My headlights shine into blackness, revealing only the thin, crooked, ungraded ribbon of tarmac disappearing into mist. There is no sign of life in any direction, only the night — and the road. The radio has lost reception. When I step out the wind is ripping. I think I can hear something through the wind, someone calling. I listen harder. I hear it again. Voices? This is the Bog Road outside Clifden, in Connemara, County Galway, in the far west of Ireland. And it’s haunted.
The bodies in the bog
What's the story behind the Bog Road's ghostly repute?
Ireland has perhaps more than its share of ghost stories, and few are more persistent than the grim tale of Connemara's Bog Road. As one version of the story goes, there was a hostelry here called the Halfway House. It's a mere pile of stones today, but in the 1790s, it was run by a brother and sister who made a business of welcoming solo travellers and then murdering them (at the stroke of midnight, naturally) and pocketing their belongings. It is believed to be ghosts of these hapless victims — whose bodies the ghoulish siblings fed to the windswept bogland — that give this lonely stretch of road its spectral reputation. —Matthew Phenix
Not far from Ballyconneely, off R341, near Ballinaboy, just before the bridge, it stretches just a few miles, but the Bog Road is one of the most fearsome drives in the Auld Sod.
“I was giving a lift to two old fellas who insisted that they would get out of the car if I turned down the Bog Road,” Roundstone local Malachy Kearns assured me, shaking his mighty head. “Who am I to say?”

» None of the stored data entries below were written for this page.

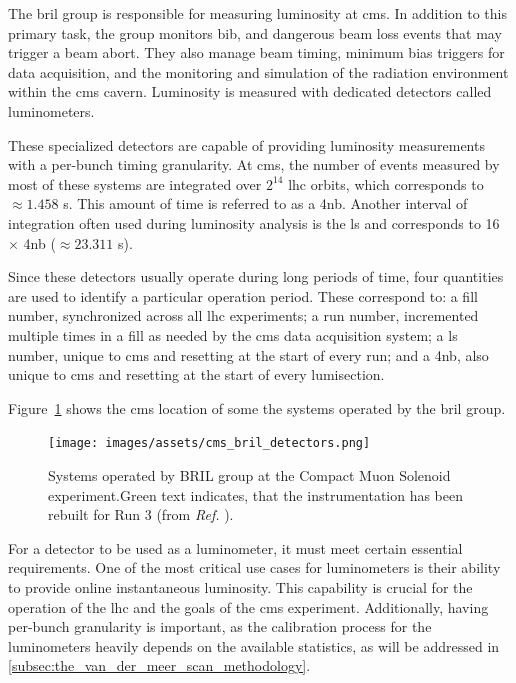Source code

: 

The \acrfull{bril} group is responsible for measuring luminosity at \acrshort{cms}. In addition to this primary task, the group monitors \acrfull{bib}, and dangerous beam loss events that may trigger a beam abort. They also manage beam timing, minimum bias triggers for data acquisition, and the monitoring and simulation of the radiation environment within the \acrshort{cms} cavern. Luminosity is measured with dedicated detectors called luminometers.

These specialized detectors are capable of providing luminosity measurements with a per-bunch timing granularity. At \acrshort{cms}, the number of events measured by most of these systems are integrated over $2^{14}$ \acrshort{lhc} orbits, which corresponds to $\approx 1.458$ s. This amount of time is referred to as a \acrfull{4nb}. Another interval of integration often used during luminosity analysis is the \acrfull{ls} and corresponds to 16 $\times$ \acrshort{4nb} ($\approx 23.311$ s).

Since these detectors usually operate during long periods of time, four quantities are used to identify a particular operation period. These correspond to: a fill number, synchronized across all \acrshort{lhc} experiments; a run number, incremented multiple times in a fill as needed by the \acrshort{cms} data acquisition system; a \acrshort{ls} number, unique to \acrshort{cms} and resetting at the start of every run; and a \acrshort{4nb}, also unique to \acrshort{cms} and resetting at the start of every lumisection.

Figure~\ref{fig:cms_bril_detectors} shows the \acrshort{cms} location of some the systems operated by the \acrshort{bril} group.

\begin{figure}[h]
	\centering
	\texttt{[image: images/assets/cms\_bril\_detectors.png]}
	\caption[BRIL systems at CMS]{Systems operated by BRIL group at the Compact Muon Solenoid experiment.Green text indicates, that the instrumentation has been rebuilt for Run 3 (from \textit{Ref.} \cite{Saariokari:2826125}).}
	\label{fig:cms_bril_detectors}
\end{figure}

For a detector to be used as a luminometer, it must meet certain essential requirements. One of the most critical use cases for luminometers is their ability to provide online instantaneous luminosity. This capability is crucial for the operation of the \acrshort{lhc} and the goals of the \acrshort{cms} experiment. Additionally, having per-bunch granularity is important, as the calibration process for the luminometers heavily depends on the available statistics, as will be addressed in \autoref{subsec:the_van_der_meer_scan_methodology}.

Clodagh Foyle of Clifden agreed. “People say it’s haunted. Folks do drive off the road a good bit. I wouldn’t be driving it at night, and certainly not alone.”
Yet here I am. A large boulder creates a hulking blackness beside the road in the moonless, starless night. I know the mountains of the Twelve Bens are looming off to my right, but I can’t see them. For a long while I stare into the abyss. The drizzling rain stops. It’s then that I get out of my car and feel the wind and think I hear someone’s call. Then I’m sure I hear it again.
Tales of spirits, leprechauns and fairies are legend in Ireland; and of course no one believes in them anymore—but the night is long and dark, the wind is calling up the past, and the hair on the back of my neck is standing on end. I climb back into the car, press the clutch and take the long way round.